Occupational Folktale- Stanley Kubrick

The informant is a 27-year old grad student. He was born in Los Angeles, California, grew up in Seattle, Washington, was educated at UC Berkeley and now studying film production in Los Angeles. He’s worked as a freelance writer and filmmaker around Los Angeles and is a teaching assistant at the School of Cinematic Arts. He shall be referred to as NW.

Here, NW shares a legend about the early career of Stanley Kubrick:

“And there’s lots of crazy stories about him, like, that early on in his career, you know, he, in one of his really early movies, The Killing, he got in an argument with uh, with his cinematographer, ‘cause the cinematographer didn’t think he knew what he was doing based on like, a lens choice, wide-angle lens, and now Kubrick’s really famous for his wide-angle lens shots, in certain films, you know, then he’s just his upstart director and the cinematographer changes the lens out because he thinks he made a mistake, and so they take it and Kubrick notices it, and then like blows up on him, and tells him, ‘if you touch my lens again you’re fired, and I won’t ever see you again.” And then they have this big argument. I hear those stories about a lot of directors, famous directors, it’s like, and people kind of tell those now and it’s like, ‘oh, look at what a genius and how sure he was of himself back then,’ and I don’t know, again, I don’t know if that happened or what, but I think it’s a way of rationalizing like, ‘oh, if you were a real director, you’d know like what the hell you’re doing right away… From personal experience, I don’t think that’s necessarily true, but it’s like a way of building their legend, you know, it’s like anyone, you know it’s like, people tell stories about Thomas Jefferson or Abraham Lincoln whoever, like they knew this, so they did this, and that showed who they were really early on and you’re kinda like I don’t know if that really worked that way, but it helps build them up as these, like, mythic figures so you’re like that’s what, that’s what a filmmaker is.”

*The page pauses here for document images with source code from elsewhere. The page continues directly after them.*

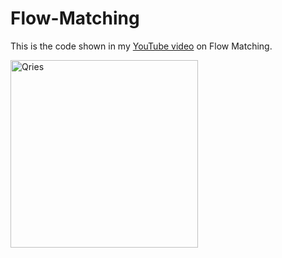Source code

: # Flow-Matching
This is the code shown in my [YouTube video](https://www.youtube.com/watch?v=7cMzfkWFWhI) on Flow Matching. 

<a href="https://www.youtube.com/watch?v=7cMzfkWFWhI">
   <img alt="Qries" src="https://github.com/user-attachments/assets/eb936eee-a1fc-4eef-81fb-3930156fa91f"
   width="300">
</a>
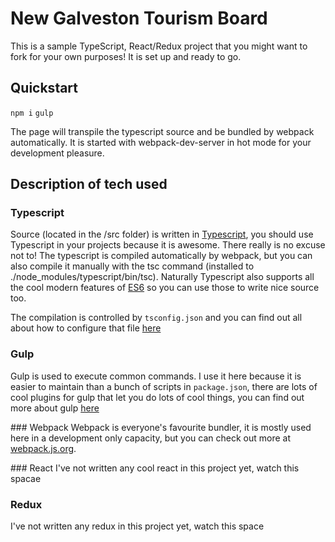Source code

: # New Galveston Tourism Board

This is a sample TypeScript, React/Redux project that you might want to fork for your own purposes! It is set up and ready to go.

## Quickstart

`npm i`
`gulp`

The page will transpile the typescript source and be bundled by webpack automatically. It is started with webpack-dev-server in hot mode for your development pleasure.

## Description of tech used
### Typescript
Source (located in the /src folder) is written in [Typescript](https://www.typescriptlang.org/), you should use Typescript in your projects because it is awesome. There really is no excuse not to! The typescript is compiled automatically by webpack, but you can also compile it manually with the tsc command (installed to ./node_modules/typescript/bin/tsc). Naturally Typescript also supports all the cool modern features of [ES6](https://es6.io/) so you can use those to write nice source too.

The compilation is controlled by `tsconfig.json` and you can find out all about how to configure that file [here](https://www.typescriptlang.org/docs/handbook/tsconfig-json.html)

### Gulp
Gulp is used to execute common commands. I use it here because it is easier to maintain than a bunch of scripts in `package.json`, there are lots of cool plugins for gulp that let you do lots of cool things, you can find out more about gulp [here](https://gulpjs.com/)

### Webpack
Webpack is everyone's favourite bundler, it is mostly used here in a development only capacity, but you can check out more at [webpack.js.org](https://webpack.js.org).

### React
I've not written any cool react in this project yet, watch this spacae

### Redux
I've not written any redux in this project yet, watch this space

As NW explains, this is a very relevant idea for young filmmakers. It is common to idolize the great directors of the past, and stories like these increase that level of respect.

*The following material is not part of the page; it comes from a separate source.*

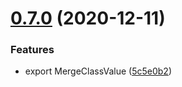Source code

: # [0.7.0](https://github.com/JasKang/elenext/compare/0.4.0...v0.7.0) (2020-12-11)


### Features

* export MergeClassValue ([5c5e0b2](https://github.com/JasKang/elenext/commit/5c5e0b2f0eaeb7002a1933703c7e581bea6a1bf2))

Specifically, this story addresses some of the tensions that happen on film sets. Because film is a very collaborative process, it can be easy for one person to alter the work of another. As such, a person with a strong vision might see that compromised because of the interference of another person, such as this young Stanley Kubrick.

More importantly, this story stresses the importance of ego in the film industry. A director must be able to clearly argue for his or her vision, as Kubrick does in this story. Though his choices seemed like the mistakes of a novice, they were actually the eccentric brilliance of an auteur (in retrospect, that is). Thus, this story seems to encourage young filmmakers to think creatively and fight to protect the purity of the vision they have in mind for their artwork. It celebrates someone who, while acting like someone difficult to work with, was a true artist. In this industry, it is commonly believed that the most successful far surpassed their likability as people with their sheer talent. Thus, this seems to be an address of such a conflict for young filmmakers.